Apesar das semelhanças, a LGPD apresenta distinções do regulamento de proteção de dados da UE. O vazamento de informações é uma delas. Caso isso ocorra, a autoridade nacional brasileira e as vítimas terão de ser avisadas. Contudo, não há um prazo específico para isso. No GDPR, a empresa que sofreu quebra de sigilo precisa comunicá-la ao governo e aos usuários em, no máximo, 72 horas depois do ocorrido.
Na LGPD, a pessoa jurídica que desrespeitar a lei estará sujeita a multas que poderão chegar a 2% do faturamento da empresa, sem ultrapassar o montante de R$ 50 milhões. Outro ponto obscuro que ainda deverá ser esclarecido quando a ANPD estiver funcionamento plenamente é se os empreendedores brasileiros terão de se adaptar à legislação europeia e brasileira.

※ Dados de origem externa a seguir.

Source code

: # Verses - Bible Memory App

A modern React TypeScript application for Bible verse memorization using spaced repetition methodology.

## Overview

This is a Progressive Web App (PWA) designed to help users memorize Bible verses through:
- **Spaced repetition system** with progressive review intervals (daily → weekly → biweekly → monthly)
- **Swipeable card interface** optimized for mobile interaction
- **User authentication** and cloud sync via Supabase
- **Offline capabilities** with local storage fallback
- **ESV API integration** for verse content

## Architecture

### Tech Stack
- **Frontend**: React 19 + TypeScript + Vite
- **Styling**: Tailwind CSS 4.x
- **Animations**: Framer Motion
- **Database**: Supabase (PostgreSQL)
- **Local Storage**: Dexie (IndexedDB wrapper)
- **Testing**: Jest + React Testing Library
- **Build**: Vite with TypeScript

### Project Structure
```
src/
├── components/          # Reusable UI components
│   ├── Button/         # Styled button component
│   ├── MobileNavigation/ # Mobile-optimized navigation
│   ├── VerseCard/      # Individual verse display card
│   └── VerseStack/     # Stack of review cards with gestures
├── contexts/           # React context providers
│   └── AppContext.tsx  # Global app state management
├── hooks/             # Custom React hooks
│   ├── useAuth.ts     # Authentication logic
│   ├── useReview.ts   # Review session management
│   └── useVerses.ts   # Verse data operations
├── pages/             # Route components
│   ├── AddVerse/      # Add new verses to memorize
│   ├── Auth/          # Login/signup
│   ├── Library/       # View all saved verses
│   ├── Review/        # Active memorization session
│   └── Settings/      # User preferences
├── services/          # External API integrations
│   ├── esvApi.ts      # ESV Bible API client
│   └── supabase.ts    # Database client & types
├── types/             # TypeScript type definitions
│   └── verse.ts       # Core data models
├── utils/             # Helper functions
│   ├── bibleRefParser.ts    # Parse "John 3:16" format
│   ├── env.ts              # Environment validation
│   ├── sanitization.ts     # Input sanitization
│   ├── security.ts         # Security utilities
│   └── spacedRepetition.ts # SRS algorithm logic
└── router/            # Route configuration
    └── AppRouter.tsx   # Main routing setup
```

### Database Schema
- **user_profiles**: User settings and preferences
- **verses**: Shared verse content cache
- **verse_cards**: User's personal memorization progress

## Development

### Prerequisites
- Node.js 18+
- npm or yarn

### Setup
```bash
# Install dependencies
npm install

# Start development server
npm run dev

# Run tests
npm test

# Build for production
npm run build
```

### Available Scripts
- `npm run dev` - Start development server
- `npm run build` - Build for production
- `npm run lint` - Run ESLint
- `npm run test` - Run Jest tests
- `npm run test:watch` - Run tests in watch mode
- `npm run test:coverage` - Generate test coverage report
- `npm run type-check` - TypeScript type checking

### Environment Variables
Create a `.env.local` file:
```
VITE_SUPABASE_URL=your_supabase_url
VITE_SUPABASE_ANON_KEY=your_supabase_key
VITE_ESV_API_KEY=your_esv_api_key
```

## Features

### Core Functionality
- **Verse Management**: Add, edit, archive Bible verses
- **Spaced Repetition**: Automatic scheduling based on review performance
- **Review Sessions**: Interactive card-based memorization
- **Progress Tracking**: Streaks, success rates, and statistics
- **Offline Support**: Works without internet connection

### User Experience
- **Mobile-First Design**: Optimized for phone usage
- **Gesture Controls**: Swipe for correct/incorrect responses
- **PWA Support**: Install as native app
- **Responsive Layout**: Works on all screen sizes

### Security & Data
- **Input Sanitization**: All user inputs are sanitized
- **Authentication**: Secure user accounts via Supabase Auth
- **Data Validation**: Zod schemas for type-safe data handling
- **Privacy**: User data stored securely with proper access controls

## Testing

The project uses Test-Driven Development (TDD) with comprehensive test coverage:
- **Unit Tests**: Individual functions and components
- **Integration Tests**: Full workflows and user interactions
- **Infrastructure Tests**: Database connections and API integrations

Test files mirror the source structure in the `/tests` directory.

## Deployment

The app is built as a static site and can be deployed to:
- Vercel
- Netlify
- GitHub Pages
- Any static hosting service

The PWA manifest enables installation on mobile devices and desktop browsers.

Antes da vigência da LGPD, as empresas seguiam outras regras para tratar os dados de pessoas físicas. Entre elas, as estabelecidas pela Constituição, que declara como direitos fundamentais do cidadão a inviolabilidade de sua privacidade, de seus dados e a autodeterminação informativa. A mais recente legislação seguida pelo Brasil era o Marco Civil da Internet, que, de forma genérica, estabelece princípios, garantias, direitos e deveres para o uso da rede e determina as diretrizes para a atuação da União, dos Estados, do Distrito Federal e dos municípios em relação à matéria.
A LGPD garante que, a partir de agora, vai dar transparência à maneira como serão usados os dados das pessoas físicas em quaisquer meios. O indivíduo terá, segundo a lei, expressamente assegurado o direito ao controle deles e, assim, à proteção de suas informações pessoais e íntimas.

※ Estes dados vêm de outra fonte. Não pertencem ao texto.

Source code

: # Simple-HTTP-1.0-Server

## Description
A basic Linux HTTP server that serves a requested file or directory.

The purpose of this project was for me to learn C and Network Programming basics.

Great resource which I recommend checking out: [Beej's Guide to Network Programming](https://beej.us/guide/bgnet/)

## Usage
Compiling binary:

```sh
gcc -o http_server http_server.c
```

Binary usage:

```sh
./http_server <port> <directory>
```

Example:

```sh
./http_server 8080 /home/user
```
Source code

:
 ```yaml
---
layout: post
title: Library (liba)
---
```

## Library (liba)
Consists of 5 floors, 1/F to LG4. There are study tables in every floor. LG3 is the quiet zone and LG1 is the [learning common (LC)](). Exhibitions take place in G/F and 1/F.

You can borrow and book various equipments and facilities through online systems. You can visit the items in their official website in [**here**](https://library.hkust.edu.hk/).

Caminho longo a ser trilhado pelo empreendedor brasileiro
Leva tempo para que se consiga fazer valer todas essas garantias. Estima-se que, na Europa, as corporações tenham demorado dois anos para se adaptar. E as empresas brasileiras terão de enfrentar desafios. Entre eles, requalificar seus funcionários ou aumentar o RH. Na última opção, as mudanças devem ocorrer em três áreas. “Na jurídica, que é a parte legal; na estrutura da empresa [em que um profissional vai repensar o modelo de negócio]; e na tecnologia da informação, de modo a proporcionar a segurança dos dados”, salientou a advogada Mariana Rosa, gerente do departamento jurídico da empresa BRQ Soluções em Informática.
A LGPD também prevê que cada empresa contrate um encarregado de dados, chamado de data protection officer, que também existe na legislação europeia. “Ele vai estabelecer a comunicação entre a empresa, a ANPD e os titulares”, esclareceu Anna Luiza Guerzet, advogada e integrante da Comissão de Startups, Inovação e Proteção de Dados (OAB/ES). Na avaliação dela, porém, essa exigência é inviável do ponto de vista comercial. “Acredita-se que a ANPD, quando estiver regularmente estruturada, flexibilize essa necessidade”, concluiu.
Daniel Becker, advogado especialista em disputas no setor de tecnologia e professor da Future Law, diz que o futuro das empresas brasileiras dependerá da maneira como a ANPD interpretará a legislação. “Espero que ela veja a LGPD como uma lei organizacional e não punitiva, como é a cultura brasileira”, alerta Becker. “Se olharmos para ela como algo punitivo, teremos uma hecatombe digital. O Brasil tem um custo baixíssimo de entrada no Judiciário. Nesse cenário, teríamos diversas ações contra as empresas”, ressaltou, ao mencionar que é urgente o funcionamento da ANPD para dar um norte aos negócios brasileiros.